# Awful Frame drops when watching Youtube videos.



## Kraust (Sep 5, 2019)

I am having awful Frame drops when viewing youtube videos on 12.0-RELEASE-p10, So far I have tried running both Firefox (latest) and Chrome and have seen the same lag/hitches on basically every video. Coincidentally, if I watch the same videos in mpv, I don't see any hitches.

When I was running 13-CURRENT, I did not see this problem, and I was wondering if anyone was aware of anything like this.

I'm using an AMD Ryzen 1700, and a RTX 2070 if that information is important. I don't see any high CPU or GPU usage in either case.


----------



## CraigHB (Sep 5, 2019)

I've seen something similar, but not the same.  I have a TV box running Linux and Kodi.  I got a Widevine update recently that messed up the player, same thing, frame drops causing stutters and hangs.  Had to downgrade to the older version to get things working well again.  New version libwidevinecdm.so.4.10.1440.18, older version I fell back too libwidevinecdm.so.4.10.1303.0


----------



## shkhln (Sep 5, 2019)

Kraust said:


> I am having awful Frame drops when viewing youtube videos on 12.0-RELEASE-p10, So far I have tried running both Firefox (latest) and Chrome and have seen the same lag/hitches on basically every video. Coincidentally, if I watch the same videos in mpv, I don't see any hitches.

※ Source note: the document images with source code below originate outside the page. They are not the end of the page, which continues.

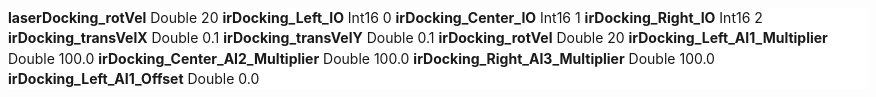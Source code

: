 <tr>
<td style="border:1px solid black; padding: 5px;"><b>laserDocking_rotVel</b></td>
<td style="border:1px solid black; padding: 5px;">Double</td>
<td style="border:1px solid black; padding: 5px;">20</td>
<td style="border:1px solid black; padding: 5px;"></td>
</tr>
<tr>
<td style="border:1px solid black; padding: 5px;"><b>irDocking_Left_IO</b></td>
<td style="border:1px solid black; padding: 5px;">Int16</td>
<td style="border:1px solid black; padding: 5px;">0</td>
<td style="border:1px solid black; padding: 5px;"></td>
</tr>
<tr>
<td style="border:1px solid black; padding: 5px;"><b>irDocking_Center_IO</b></td>
<td style="border:1px solid black; padding: 5px;">Int16</td>
<td style="border:1px solid black; padding: 5px;">1</td>
<td style="border:1px solid black; padding: 5px;"></td>
</tr>
<tr>
<td style="border:1px solid black; padding: 5px;"><b>irDocking_Right_IO</b></td>
<td style="border:1px solid black; padding: 5px;">Int16</td>
<td style="border:1px solid black; padding: 5px;">2</td>
<td style="border:1px solid black; padding: 5px;"></td>
</tr>
<tr>
<td style="border:1px solid black; padding: 5px;"><b>irDocking_transVelX</b></td>
<td style="border:1px solid black; padding: 5px;">Double</td>
<td style="border:1px solid black; padding: 5px;">0.1</td>
<td style="border:1px solid black; padding: 5px;"></td>
</tr>
<tr>
<td style="border:1px solid black; padding: 5px;"><b>irDocking_transVelY</b></td>
<td style="border:1px solid black; padding: 5px;">Double</td>
<td style="border:1px solid black; padding: 5px;">0.1</td>
<td style="border:1px solid black; padding: 5px;"></td>
</tr>
<tr>
<td style="border:1px solid black; padding: 5px;"><b>irDocking_rotVel</b></td>
<td style="border:1px solid black; padding: 5px;">Double</td>
<td style="border:1px solid black; padding: 5px;">20</td>
<td style="border:1px solid black; padding: 5px;"></td>
</tr>
<tr>
<td style="border:1px solid black; padding: 5px;"><b>irDocking_Left_AI1_Multiplier</b></td>
<td style="border:1px solid black; padding: 5px;">Double</td>
<td style="border:1px solid black; padding: 5px;">100.0</td>
<td style="border:1px solid black; padding: 5px;"></td>
</tr>
<tr>
<td style="border:1px solid black; padding: 5px;"><b>irDocking_Center_AI2_Multiplier</b></td>
<td style="border:1px solid black; padding: 5px;">Double</td>
<td style="border:1px solid black; padding: 5px;">100.0</td>
<td style="border:1px solid black; padding: 5px;"></td>
</tr>
<tr>
<td style="border:1px solid black; padding: 5px;"><b>irDocking_Right_AI3_Multiplier</b></td>
<td style="border:1px solid black; padding: 5px;">Double</td>
<td style="border:1px solid black; padding: 5px;">100.0</td>
<td style="border:1px solid black; padding: 5px;"></td>
</tr>
<tr>
<td style="border:1px solid black; padding: 5px;"><b>irDocking_Left_AI1_Offset</b></td>
<td style="border:1px solid black; padding: 5px;">Double</td>
<td style="border:1px solid black; padding: 5px;">0.0</td>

Download some video, then drag-n-drop into a new tab for comparison. Also check Vimeo.


----------



## Kraust (Sep 5, 2019)

shkhln said:


> Download some video, then drag-n-drop into a new tab for comparison. Also check Vimeo.

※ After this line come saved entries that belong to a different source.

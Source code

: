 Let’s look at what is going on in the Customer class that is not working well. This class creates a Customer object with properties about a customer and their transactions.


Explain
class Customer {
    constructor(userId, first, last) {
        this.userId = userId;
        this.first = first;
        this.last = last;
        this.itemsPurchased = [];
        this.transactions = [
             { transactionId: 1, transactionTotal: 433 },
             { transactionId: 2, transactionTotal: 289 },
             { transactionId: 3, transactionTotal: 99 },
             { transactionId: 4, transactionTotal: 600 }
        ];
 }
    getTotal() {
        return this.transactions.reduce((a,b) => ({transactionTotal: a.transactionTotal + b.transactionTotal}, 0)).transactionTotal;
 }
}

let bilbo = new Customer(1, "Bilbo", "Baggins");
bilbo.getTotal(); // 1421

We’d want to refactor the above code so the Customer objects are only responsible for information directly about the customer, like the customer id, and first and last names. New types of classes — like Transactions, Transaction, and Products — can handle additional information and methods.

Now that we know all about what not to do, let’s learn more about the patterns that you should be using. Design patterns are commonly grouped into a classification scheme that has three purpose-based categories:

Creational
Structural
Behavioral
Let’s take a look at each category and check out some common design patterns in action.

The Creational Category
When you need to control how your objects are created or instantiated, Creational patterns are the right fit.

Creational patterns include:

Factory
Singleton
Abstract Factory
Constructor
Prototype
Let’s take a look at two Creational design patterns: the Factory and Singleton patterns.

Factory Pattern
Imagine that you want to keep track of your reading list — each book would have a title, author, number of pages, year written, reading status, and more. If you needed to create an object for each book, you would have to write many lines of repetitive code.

Nice catch! I dragged a webm into Chrome and it was showing the same stuttering.
I also see it in Vimeo but much less.

Does the webm thing imply this could be a disk issue? I'm using zfs striping across 2 SSDs, which I hadn't previously used.


----------



## shkhln (Sep 6, 2019)

Kraust said:


> Nice catch! I dragged a webm into Chrome and it was showing the same stuttering. I also see it in Vimeo but much less.



Different codec maybe?



Kraust said:


> Does the webm thing imply



Webm doesn't imply anything, it's just a container format.



Kraust said:


> this could be a disk issue? I'm using zfs striping across 2 SSDs, which I hadn't previously used.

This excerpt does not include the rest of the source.